SUPPLIED MATERIAL:
....
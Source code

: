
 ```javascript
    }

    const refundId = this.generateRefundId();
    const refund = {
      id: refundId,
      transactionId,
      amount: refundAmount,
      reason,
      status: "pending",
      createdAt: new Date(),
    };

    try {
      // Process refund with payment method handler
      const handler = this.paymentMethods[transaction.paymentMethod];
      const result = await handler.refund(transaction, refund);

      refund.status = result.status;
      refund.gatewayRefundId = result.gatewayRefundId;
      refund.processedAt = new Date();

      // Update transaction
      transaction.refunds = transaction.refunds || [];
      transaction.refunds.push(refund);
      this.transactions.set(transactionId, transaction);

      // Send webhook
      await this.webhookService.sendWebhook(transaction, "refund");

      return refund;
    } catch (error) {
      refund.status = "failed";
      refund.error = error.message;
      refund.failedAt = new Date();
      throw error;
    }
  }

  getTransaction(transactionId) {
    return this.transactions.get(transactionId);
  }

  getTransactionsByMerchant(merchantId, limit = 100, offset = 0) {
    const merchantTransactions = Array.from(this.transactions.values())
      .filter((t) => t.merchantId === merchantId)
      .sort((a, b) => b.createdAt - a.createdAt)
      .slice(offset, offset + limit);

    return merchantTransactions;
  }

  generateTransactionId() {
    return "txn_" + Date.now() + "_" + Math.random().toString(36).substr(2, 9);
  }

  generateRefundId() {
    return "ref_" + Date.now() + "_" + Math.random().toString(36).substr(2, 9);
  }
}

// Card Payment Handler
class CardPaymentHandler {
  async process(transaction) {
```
....
DIRECTIONS FOR THIS TASK: Search the data for the string "toString" and copy out every line where it is found.

ANSWER FOR THE TASK:
    return "txn_" + Date.now() + "_" + Math.random().toString(36).substr(2, 9);
    return "ref_" + Date.now() + "_" + Math.random().toString(36).substr(2, 9);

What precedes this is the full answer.